What you have to do
Every line holding the string "Small" should be copied out of the listing.

-.-.-

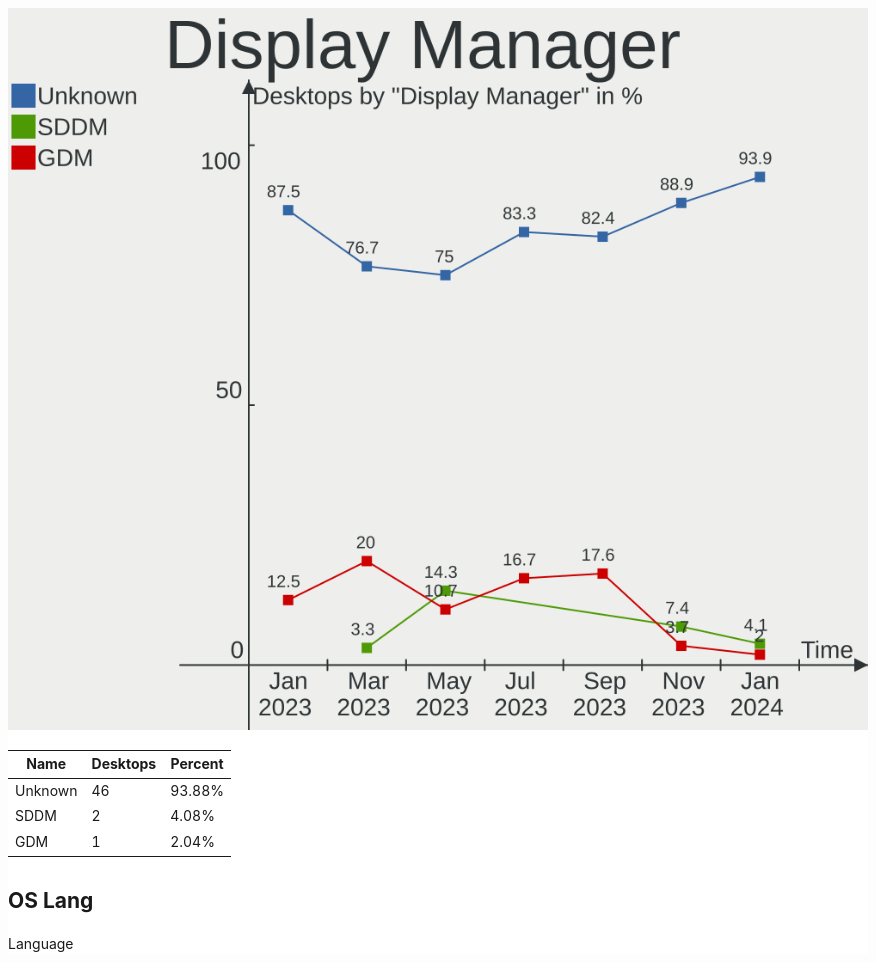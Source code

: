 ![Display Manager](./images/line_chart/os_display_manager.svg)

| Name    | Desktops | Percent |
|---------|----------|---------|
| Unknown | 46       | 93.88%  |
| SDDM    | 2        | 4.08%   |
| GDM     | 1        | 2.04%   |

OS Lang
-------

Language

-.-.-

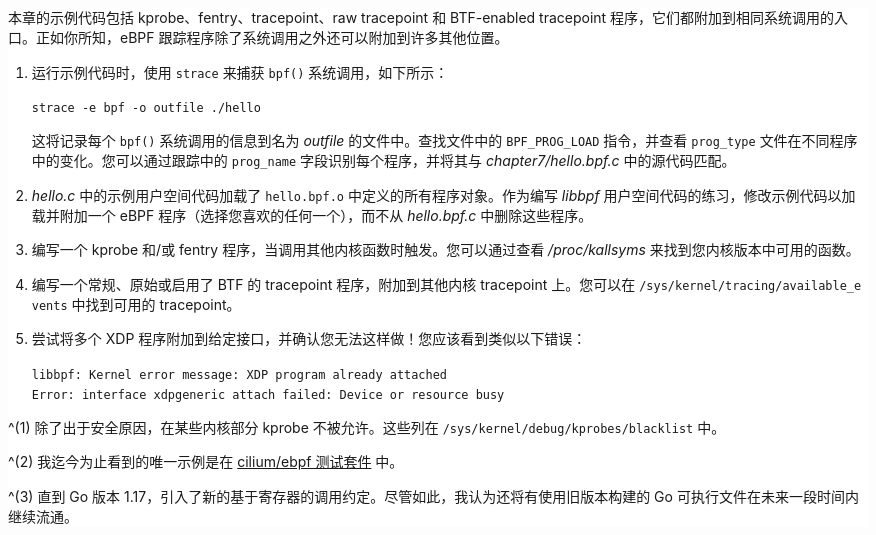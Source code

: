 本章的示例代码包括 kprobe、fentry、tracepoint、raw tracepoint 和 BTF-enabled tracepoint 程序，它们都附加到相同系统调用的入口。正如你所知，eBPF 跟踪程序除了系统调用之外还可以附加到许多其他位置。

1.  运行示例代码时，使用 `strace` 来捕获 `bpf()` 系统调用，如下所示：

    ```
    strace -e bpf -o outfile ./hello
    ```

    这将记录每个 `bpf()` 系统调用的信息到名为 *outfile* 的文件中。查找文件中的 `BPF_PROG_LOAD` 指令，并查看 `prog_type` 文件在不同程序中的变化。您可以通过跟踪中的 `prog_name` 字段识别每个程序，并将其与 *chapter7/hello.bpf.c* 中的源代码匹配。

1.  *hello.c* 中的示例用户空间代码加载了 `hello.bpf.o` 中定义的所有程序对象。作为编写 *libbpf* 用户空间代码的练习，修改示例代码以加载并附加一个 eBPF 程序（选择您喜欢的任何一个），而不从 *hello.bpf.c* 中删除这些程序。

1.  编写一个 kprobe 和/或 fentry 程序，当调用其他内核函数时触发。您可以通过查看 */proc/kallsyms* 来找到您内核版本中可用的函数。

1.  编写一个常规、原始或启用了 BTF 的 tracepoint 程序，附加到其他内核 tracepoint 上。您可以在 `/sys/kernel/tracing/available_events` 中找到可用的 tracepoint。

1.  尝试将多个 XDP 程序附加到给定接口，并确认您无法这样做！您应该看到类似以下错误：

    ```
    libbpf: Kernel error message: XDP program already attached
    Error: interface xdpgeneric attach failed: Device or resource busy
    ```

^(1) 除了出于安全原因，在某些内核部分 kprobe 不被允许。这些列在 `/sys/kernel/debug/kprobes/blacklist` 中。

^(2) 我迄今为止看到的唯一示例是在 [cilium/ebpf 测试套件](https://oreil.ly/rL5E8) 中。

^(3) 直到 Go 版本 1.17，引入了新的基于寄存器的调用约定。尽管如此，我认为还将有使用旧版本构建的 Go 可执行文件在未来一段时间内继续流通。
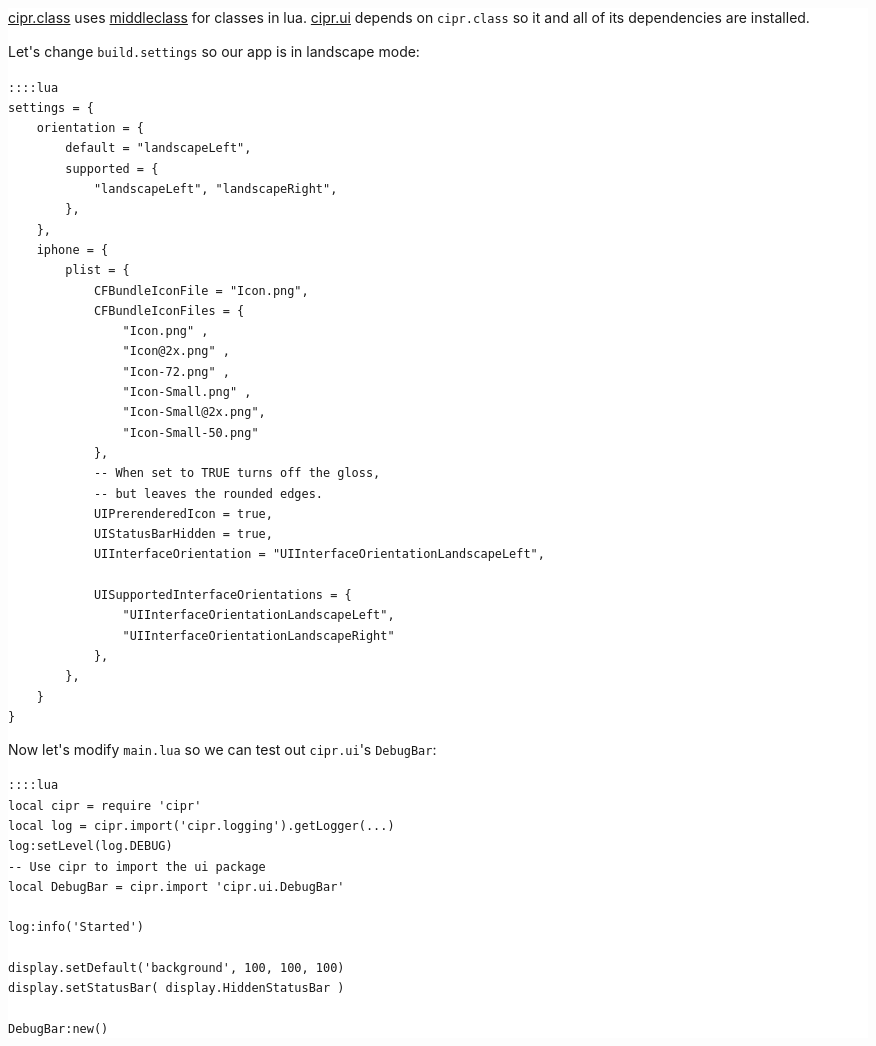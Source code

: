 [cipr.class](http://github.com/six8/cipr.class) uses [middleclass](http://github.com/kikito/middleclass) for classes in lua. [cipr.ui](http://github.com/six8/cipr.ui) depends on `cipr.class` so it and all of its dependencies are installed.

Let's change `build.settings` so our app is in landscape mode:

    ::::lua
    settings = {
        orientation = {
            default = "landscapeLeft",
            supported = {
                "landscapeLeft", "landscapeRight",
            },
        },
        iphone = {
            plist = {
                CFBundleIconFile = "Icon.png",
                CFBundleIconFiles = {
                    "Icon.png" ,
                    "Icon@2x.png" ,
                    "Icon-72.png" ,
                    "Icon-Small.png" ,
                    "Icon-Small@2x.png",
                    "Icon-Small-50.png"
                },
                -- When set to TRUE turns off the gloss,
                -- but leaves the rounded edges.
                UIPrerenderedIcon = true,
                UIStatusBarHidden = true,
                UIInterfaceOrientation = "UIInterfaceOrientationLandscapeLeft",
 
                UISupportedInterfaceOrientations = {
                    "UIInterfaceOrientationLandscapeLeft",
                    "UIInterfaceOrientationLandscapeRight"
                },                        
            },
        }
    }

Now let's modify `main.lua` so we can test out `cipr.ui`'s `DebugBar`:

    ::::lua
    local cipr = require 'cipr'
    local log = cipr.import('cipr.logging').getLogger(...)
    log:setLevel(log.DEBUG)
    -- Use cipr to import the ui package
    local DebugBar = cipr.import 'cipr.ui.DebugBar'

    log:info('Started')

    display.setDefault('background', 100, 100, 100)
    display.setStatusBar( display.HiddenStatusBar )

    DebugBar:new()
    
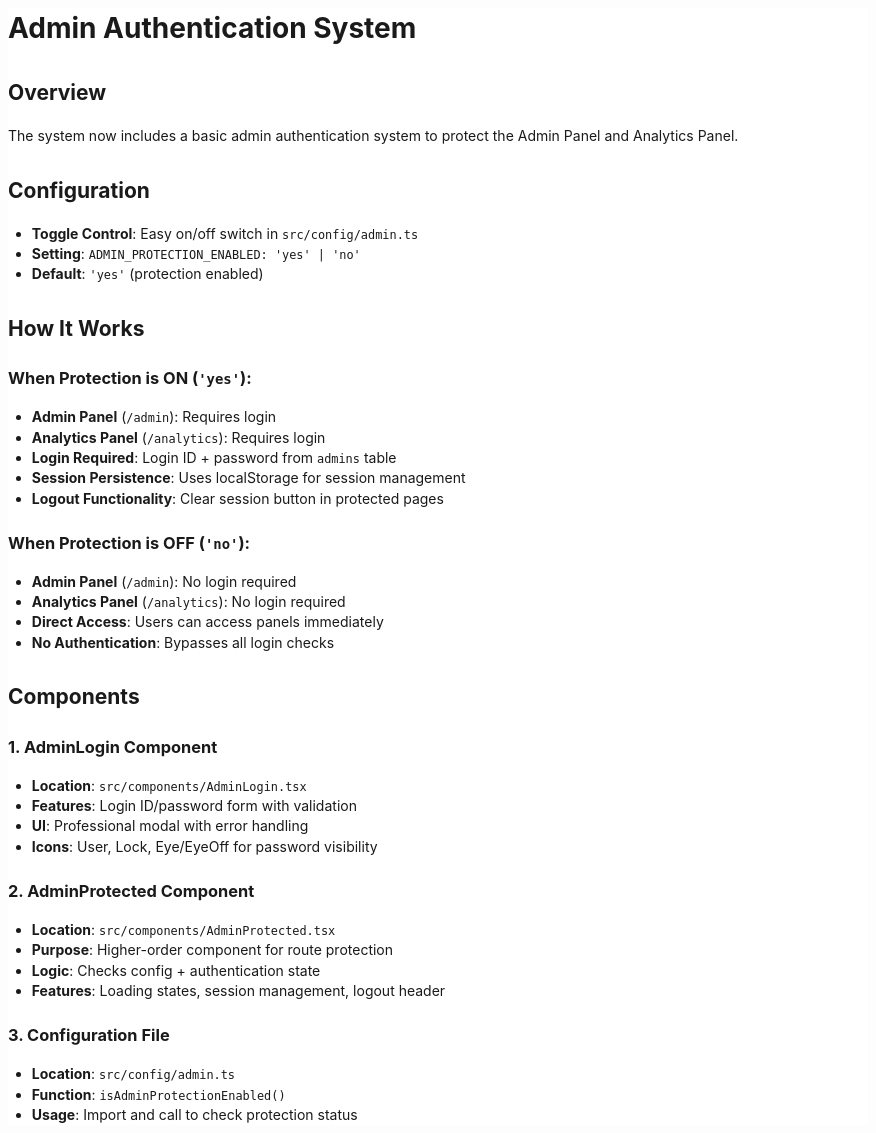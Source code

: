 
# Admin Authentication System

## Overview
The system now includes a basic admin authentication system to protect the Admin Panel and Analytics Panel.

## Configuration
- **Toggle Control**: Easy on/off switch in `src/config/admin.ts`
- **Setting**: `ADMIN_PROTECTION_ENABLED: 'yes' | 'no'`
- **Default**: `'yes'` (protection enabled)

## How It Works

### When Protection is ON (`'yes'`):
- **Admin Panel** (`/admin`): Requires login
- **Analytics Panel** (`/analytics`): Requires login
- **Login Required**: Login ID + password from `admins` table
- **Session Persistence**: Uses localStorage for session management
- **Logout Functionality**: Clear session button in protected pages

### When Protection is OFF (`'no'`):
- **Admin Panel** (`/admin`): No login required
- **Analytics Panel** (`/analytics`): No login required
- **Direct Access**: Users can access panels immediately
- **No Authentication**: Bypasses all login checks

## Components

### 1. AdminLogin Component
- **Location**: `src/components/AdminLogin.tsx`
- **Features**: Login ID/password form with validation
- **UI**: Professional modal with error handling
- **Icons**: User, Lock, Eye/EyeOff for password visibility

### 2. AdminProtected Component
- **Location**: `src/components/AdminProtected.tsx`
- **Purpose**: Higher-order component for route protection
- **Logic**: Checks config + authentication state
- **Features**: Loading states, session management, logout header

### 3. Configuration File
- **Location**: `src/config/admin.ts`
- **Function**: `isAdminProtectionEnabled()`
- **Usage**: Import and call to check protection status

-.-.-

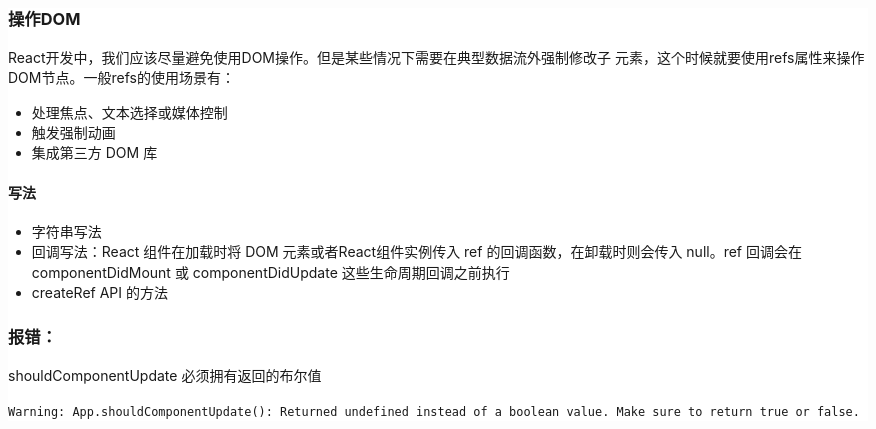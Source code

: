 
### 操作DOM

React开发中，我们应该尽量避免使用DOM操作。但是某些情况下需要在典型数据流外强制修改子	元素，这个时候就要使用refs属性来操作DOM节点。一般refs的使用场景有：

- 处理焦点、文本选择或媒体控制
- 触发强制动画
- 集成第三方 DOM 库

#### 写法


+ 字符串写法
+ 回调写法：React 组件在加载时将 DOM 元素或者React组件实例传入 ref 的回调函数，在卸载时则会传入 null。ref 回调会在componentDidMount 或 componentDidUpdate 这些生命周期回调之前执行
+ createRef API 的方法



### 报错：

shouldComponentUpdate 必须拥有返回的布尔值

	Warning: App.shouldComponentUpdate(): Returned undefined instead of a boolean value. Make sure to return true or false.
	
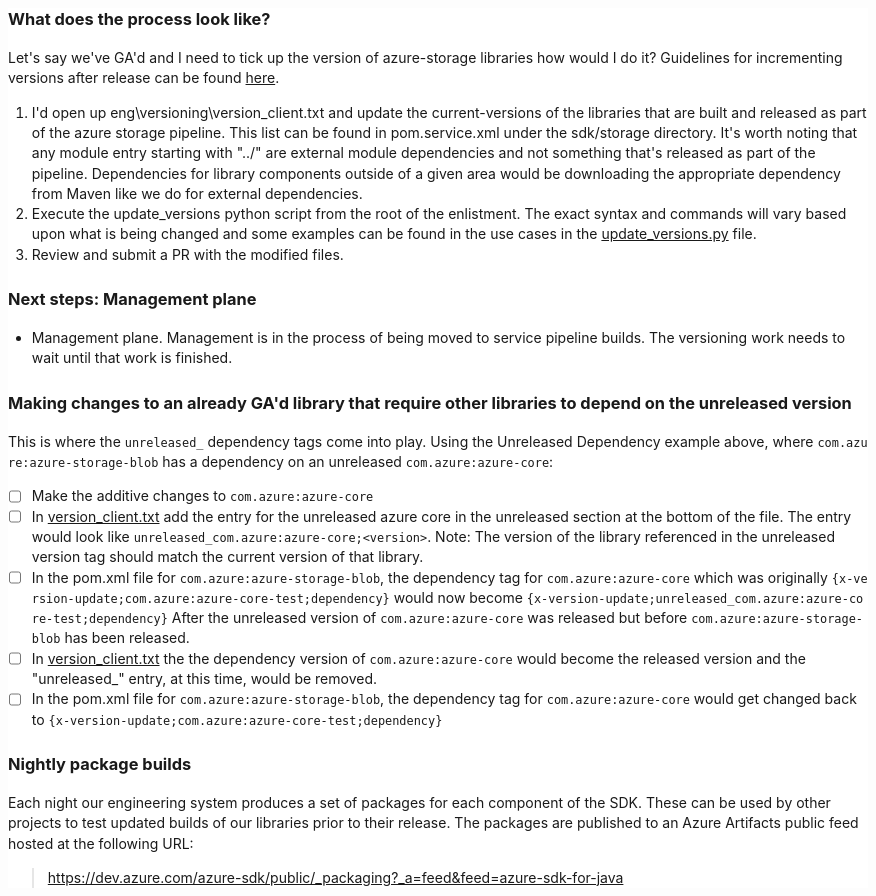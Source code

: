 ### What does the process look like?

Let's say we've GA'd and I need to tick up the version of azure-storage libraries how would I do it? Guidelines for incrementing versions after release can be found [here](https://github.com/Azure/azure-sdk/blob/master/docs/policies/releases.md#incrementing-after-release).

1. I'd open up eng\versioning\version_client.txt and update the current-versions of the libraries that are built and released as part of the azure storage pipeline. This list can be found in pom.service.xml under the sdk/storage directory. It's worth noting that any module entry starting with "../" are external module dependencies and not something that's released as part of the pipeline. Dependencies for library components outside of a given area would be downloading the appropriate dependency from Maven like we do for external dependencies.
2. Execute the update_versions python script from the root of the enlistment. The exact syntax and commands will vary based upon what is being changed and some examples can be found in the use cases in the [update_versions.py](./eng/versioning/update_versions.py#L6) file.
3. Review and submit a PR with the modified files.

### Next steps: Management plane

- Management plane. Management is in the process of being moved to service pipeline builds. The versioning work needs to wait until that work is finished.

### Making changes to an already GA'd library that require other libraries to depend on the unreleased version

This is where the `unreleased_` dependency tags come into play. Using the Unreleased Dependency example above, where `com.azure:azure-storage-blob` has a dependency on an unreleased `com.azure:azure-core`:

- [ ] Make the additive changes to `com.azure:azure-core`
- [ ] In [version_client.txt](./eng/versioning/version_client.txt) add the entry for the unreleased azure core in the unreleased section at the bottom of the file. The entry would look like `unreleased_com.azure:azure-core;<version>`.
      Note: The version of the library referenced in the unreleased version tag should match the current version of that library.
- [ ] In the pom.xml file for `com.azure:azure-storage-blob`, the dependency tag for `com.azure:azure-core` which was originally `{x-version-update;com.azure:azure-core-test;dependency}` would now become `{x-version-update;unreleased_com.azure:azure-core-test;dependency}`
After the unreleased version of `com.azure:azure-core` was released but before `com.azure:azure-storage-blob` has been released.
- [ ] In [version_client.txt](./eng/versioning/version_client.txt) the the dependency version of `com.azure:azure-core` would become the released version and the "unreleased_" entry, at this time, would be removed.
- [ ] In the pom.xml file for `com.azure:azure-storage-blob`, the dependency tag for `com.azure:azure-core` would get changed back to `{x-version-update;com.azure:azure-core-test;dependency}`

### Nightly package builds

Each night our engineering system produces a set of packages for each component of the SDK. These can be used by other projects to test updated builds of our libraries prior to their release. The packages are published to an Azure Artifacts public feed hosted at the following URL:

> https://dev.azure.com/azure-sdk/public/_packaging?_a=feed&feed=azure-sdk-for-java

-.-.-

Written solution
                    "Icon-Small.png" ,
                    "Icon-Small@2x.png",
                    "Icon-Small-50.png"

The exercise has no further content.